Murilo- Então você não vai voltar mais?
Emília- Eu não, não sei bem.
Rimos, e falamos juntos: maldito Complexo de Heisenberg. E depois gargalhadas foram dadas em dobro para o ar, ondas eletromagnéticas que agora se propagam pela Rússia e por meus pensamentos.
Emilia- Eu acho que travei, como se eu fosse um metal tentando entrar no banco- disse-me ela, com aquele olhar de desapropriação.
Murilo- Por que acha isso?
Emília- Eu não consigo mais formular nada para continuar, não dá. Toda vez que eu tento atravessar a porta giratória acontece uma fusão nuclear- falou isso olhando para todos os cantos, buscando todas as palavras e finalizou com uma dança na sobrancelha esquerda, a mais fina.
Murilo- Uma fusão? Então nada de hidrogênios se unindo? Tá errada, sabia?

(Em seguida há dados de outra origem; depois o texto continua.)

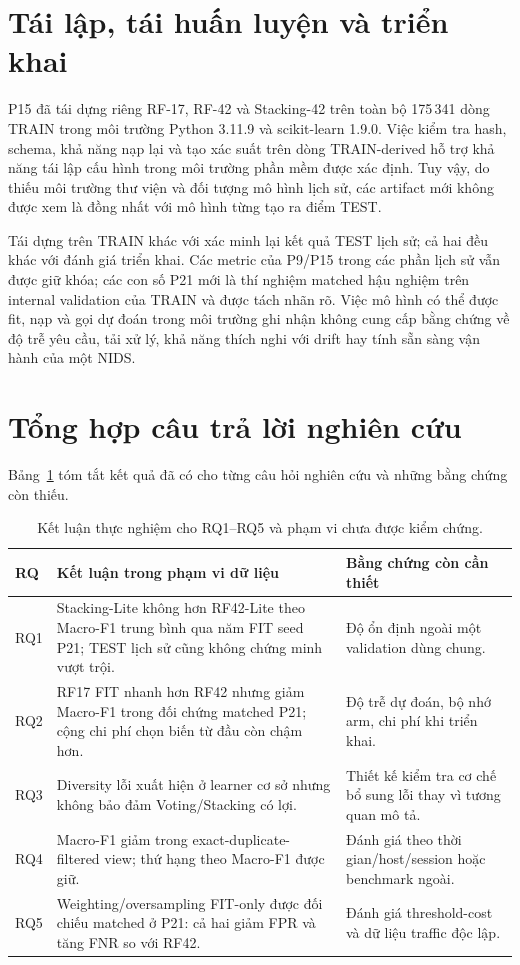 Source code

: \section{Tái lập, tái huấn luyện và triển khai}
\label{sec:discussion-reproducibility}

P15 đã tái dựng riêng RF-17, RF-42 và Stacking-42 trên toàn bộ 175\,341 dòng TRAIN trong môi trường Python 3.11.9 và scikit-learn 1.9.0. Việc kiểm tra hash, schema, khả năng nạp lại và tạo xác suất trên dòng TRAIN-derived hỗ trợ khả năng tái lập cấu hình trong môi trường phần mềm được xác định. Tuy vậy, do thiếu môi trường thư viện và đối tượng mô hình lịch sử, các artifact mới không được xem là đồng nhất với mô hình từng tạo ra điểm TEST.

Tái dựng trên TRAIN khác với xác minh lại kết quả TEST lịch sử; cả hai đều khác với đánh giá triển khai. Các metric của P9/P15 trong các phần lịch sử vẫn được giữ khóa; các con số P21 mới là thí nghiệm matched hậu nghiệm trên internal validation của TRAIN và được tách nhãn rõ. Việc mô hình có thể được fit, nạp và gọi dự đoán trong môi trường ghi nhận không cung cấp bằng chứng về độ trễ yêu cầu, tải xử lý, khả năng thích nghi với drift hay tính sẵn sàng vận hành của một NIDS.

\section{Tổng hợp câu trả lời nghiên cứu}
\label{sec:revision-rq-map}

Bảng~\ref{tab:rq-evidence} tóm tắt kết quả đã có cho từng câu hỏi nghiên cứu và những bằng chứng còn thiếu.

\begin{table}[htbp]
\centering
\small
\renewcommand{\arraystretch}{1.35}
\setlength{\tabcolsep}{6pt}
\caption{Kết luận thực nghiệm cho RQ1--RQ5 và phạm vi chưa được kiểm chứng.}
\label{tab:rq-evidence}
\begin{tabularx}{\linewidth}{p{0.9cm} X X}
\toprule
RQ & Kết luận trong phạm vi dữ liệu & Bằng chứng còn cần thiết\\
\midrule
RQ1 & Stacking-Lite không hơn RF42-Lite theo Macro-F1 trung bình qua năm FIT seed P21; TEST lịch sử cũng không chứng minh vượt trội. & Độ ổn định ngoài một validation dùng chung.\\
RQ2 & RF17 FIT nhanh hơn RF42 nhưng giảm Macro-F1 trong đối chứng matched P21; cộng chi phí chọn biến từ đầu còn chậm hơn. & Độ trễ dự đoán, bộ nhớ arm, chi phí khi triển khai.\\
RQ3 & Diversity lỗi xuất hiện ở learner cơ sở nhưng không bảo đảm Voting/Stacking có lợi. & Thiết kế kiểm tra cơ chế bổ sung lỗi thay vì tương quan mô tả.\\
RQ4 & Macro-F1 giảm trong exact-duplicate-filtered view; thứ hạng theo Macro-F1 được giữ. & Đánh giá theo thời gian/host/session hoặc benchmark ngoài.\\
RQ5 & Weighting/oversampling FIT-only được đối chiếu matched ở P21: cả hai giảm FPR và tăng FNR so với RF42. & Đánh giá threshold-cost và dữ liệu traffic độc lập.\\
\bottomrule
\end{tabularx}
\end{table}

Emilia- Você sabe o quanto uma bomba de hidrogênio consegue devastar?
Murilo- Você vê esse fenômeno como uma bagunça, é capaz de reduzir esse processo a uma simples palavra? a fusão é energia...
Emilia- É, muita energia, para algo tão pequeno como eu.
Murilo- A teoria da relati...
Emilia- Eu sei, sei mesmo. não quero ser convencida de algo, vou fica estável. Só me diga como você sabe tanto sobre física se é sociólogo?
Murilo- Ora, eu apenas leio.
Emília- Então por que nunca me leu?
Deu-me uma piscadela e um sorriso mais amarelo que sua camiseta de verão e foi. Nunca mais vi ela, não sei se decidiu ser bagunça ou energia, mas de uma coisa eu sei que ela sempre fora: calor.
E calor não se ler, apenas se sente, se perde e se ganha.